TRY IT | For the listing below, give the number of lines that hold the string "Statik", without anything else.
────────────────
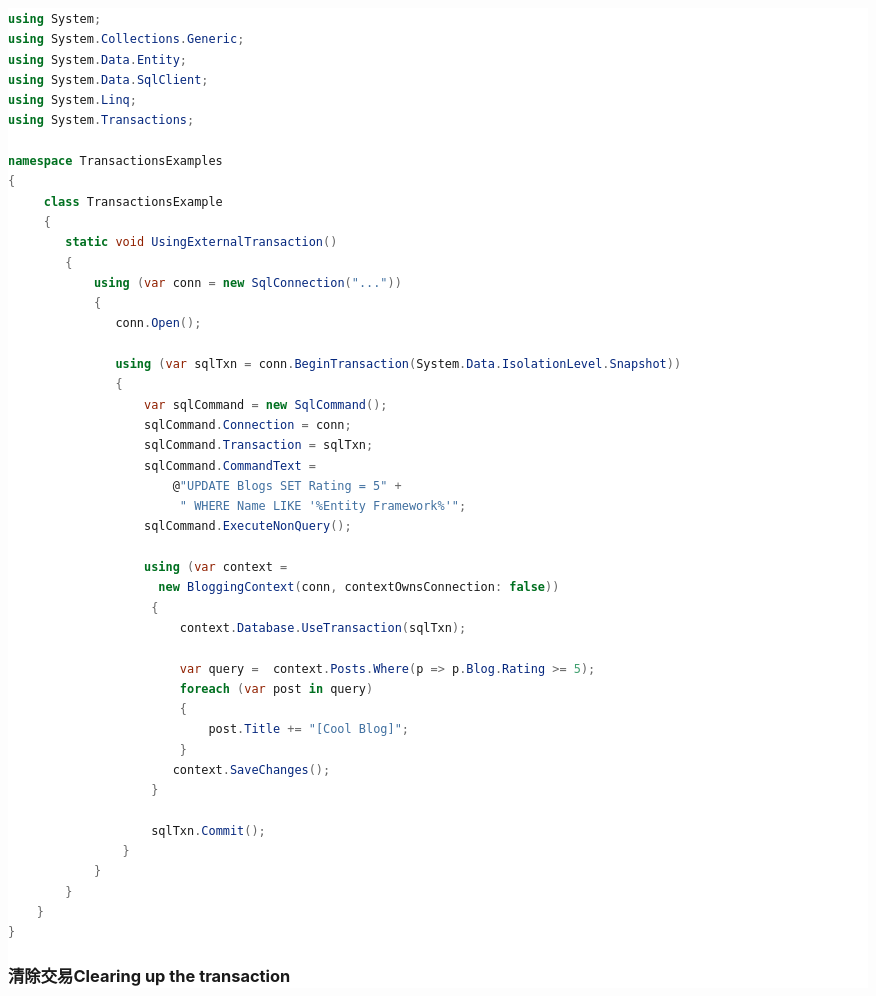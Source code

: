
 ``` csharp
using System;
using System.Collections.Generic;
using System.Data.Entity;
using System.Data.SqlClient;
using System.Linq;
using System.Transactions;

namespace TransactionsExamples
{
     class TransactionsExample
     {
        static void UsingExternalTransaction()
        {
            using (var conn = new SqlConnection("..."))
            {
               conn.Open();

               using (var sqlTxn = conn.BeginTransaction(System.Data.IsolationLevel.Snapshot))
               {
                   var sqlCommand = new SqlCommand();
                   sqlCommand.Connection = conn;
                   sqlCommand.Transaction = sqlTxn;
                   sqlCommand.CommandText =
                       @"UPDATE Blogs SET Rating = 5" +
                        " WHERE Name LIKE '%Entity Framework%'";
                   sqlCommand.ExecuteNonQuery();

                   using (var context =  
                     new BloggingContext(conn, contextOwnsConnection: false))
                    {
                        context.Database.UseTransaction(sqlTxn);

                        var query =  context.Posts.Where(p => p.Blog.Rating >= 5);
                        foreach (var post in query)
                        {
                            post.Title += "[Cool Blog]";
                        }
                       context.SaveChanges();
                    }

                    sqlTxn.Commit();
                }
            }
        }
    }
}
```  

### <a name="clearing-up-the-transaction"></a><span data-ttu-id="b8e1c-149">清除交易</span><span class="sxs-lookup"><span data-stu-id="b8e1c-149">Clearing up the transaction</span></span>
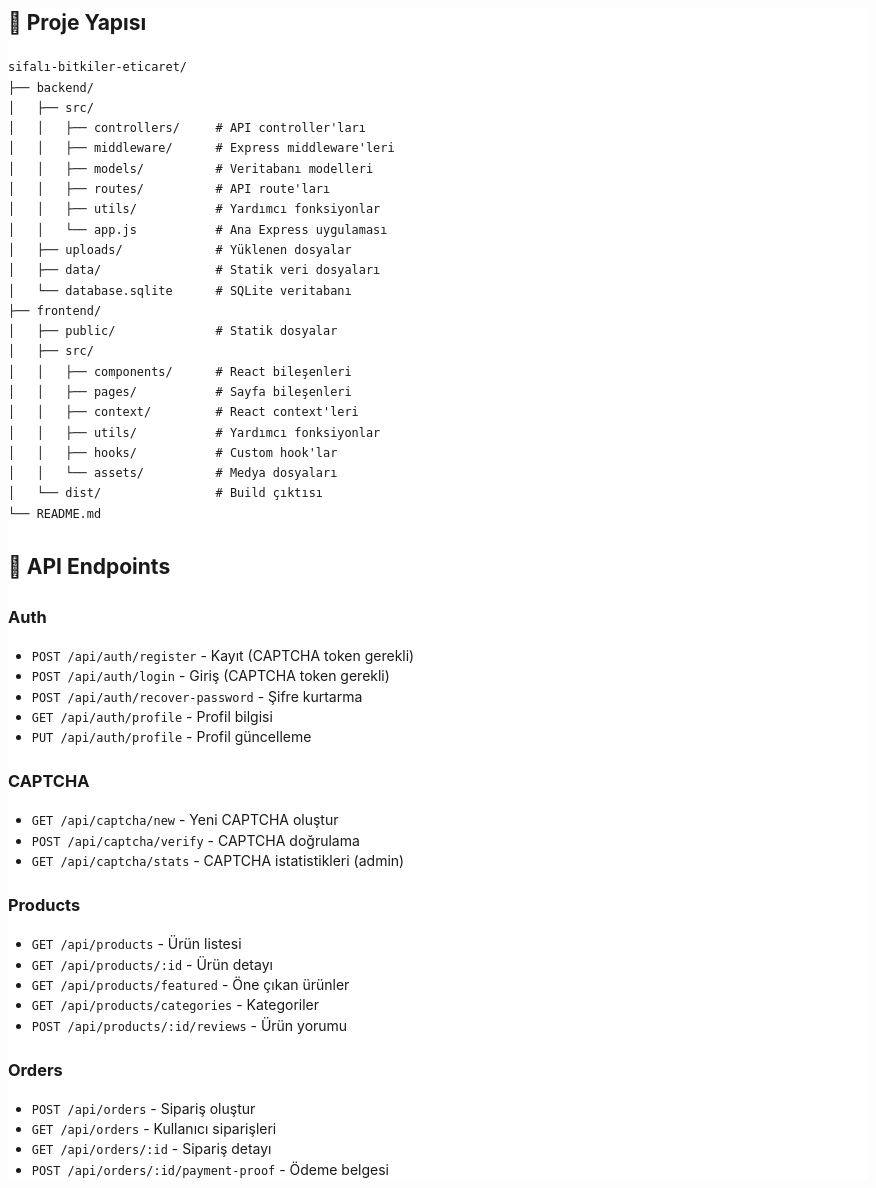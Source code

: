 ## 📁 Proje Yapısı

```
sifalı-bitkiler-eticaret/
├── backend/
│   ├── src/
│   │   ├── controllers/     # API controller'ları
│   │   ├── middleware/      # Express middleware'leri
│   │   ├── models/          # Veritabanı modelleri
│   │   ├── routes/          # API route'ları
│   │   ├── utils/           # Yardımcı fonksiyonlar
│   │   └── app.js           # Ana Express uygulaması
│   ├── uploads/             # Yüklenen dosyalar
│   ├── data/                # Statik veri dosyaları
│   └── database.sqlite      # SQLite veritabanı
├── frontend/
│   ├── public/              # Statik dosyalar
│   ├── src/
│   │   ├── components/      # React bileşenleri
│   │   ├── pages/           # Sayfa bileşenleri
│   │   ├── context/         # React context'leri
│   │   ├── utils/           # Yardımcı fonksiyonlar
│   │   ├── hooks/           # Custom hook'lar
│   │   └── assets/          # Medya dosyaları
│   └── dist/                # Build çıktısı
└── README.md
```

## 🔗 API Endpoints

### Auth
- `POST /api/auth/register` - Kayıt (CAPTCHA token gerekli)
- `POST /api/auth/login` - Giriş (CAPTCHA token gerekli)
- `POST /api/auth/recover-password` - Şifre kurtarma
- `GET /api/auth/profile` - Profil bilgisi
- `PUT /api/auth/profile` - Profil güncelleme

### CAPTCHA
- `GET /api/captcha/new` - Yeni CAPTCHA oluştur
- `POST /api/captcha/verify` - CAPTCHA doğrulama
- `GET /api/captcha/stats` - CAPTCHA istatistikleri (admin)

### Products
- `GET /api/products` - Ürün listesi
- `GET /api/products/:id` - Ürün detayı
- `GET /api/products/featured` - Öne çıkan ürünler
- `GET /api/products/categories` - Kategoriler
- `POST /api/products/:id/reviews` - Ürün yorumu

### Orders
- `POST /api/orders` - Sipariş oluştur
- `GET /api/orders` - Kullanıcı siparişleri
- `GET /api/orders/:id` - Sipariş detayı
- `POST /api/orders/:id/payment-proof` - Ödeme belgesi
────────────────
EXERCISE RESULT | 2